(Source texts of formatted documents)
**********

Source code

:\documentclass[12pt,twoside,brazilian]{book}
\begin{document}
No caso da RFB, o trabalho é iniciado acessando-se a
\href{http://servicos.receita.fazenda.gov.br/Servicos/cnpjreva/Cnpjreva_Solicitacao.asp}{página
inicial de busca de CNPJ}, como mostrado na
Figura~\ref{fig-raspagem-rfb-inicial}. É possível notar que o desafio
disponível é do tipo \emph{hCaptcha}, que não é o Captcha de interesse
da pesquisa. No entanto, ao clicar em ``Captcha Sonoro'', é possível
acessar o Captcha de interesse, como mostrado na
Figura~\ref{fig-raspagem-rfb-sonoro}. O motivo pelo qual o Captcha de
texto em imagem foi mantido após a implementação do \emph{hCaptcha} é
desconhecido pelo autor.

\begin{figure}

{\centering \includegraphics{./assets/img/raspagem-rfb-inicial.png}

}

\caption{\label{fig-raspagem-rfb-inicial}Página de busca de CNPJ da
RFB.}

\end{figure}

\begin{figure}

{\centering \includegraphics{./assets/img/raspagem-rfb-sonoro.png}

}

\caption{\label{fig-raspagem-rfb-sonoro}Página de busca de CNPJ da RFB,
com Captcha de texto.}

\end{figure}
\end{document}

**********

What needs to be done: The records above are to be duplicated word for word.

Response to the exercise:
Source code

:\documentclass[12pt,twoside,brazilian]{book}
\begin{document}
No caso da RFB, o trabalho é iniciado acessando-se a
\href{http://servicos.receita.fazenda.gov.br/Servicos/cnpjreva/Cnpjreva_Solicitacao.asp}{página
inicial de busca de CNPJ}, como mostrado na
Figura~\ref{fig-raspagem-rfb-inicial}. É possível notar que o desafio
disponível é do tipo \emph{hCaptcha}, que não é o Captcha de interesse
da pesquisa. No entanto, ao clicar em ``Captcha Sonoro'', é possível
acessar o Captcha de interesse, como mostrado na
Figura~\ref{fig-raspagem-rfb-sonoro}. O motivo pelo qual o Captcha de
texto em imagem foi mantido após a implementação do \emph{hCaptcha} é
desconhecido pelo autor.

\begin{figure}

{\centering \includegraphics{./assets/img/raspagem-rfb-inicial.png}

}

\caption{\label{fig-raspagem-rfb-inicial}Página de busca de CNPJ da
RFB.}

\end{figure}

\begin{figure}

{\centering \includegraphics{./assets/img/raspagem-rfb-sonoro.png}

}

\caption{\label{fig-raspagem-rfb-sonoro}Página de busca de CNPJ da RFB,
com Captcha de texto.}

\end{figure}
\end{document}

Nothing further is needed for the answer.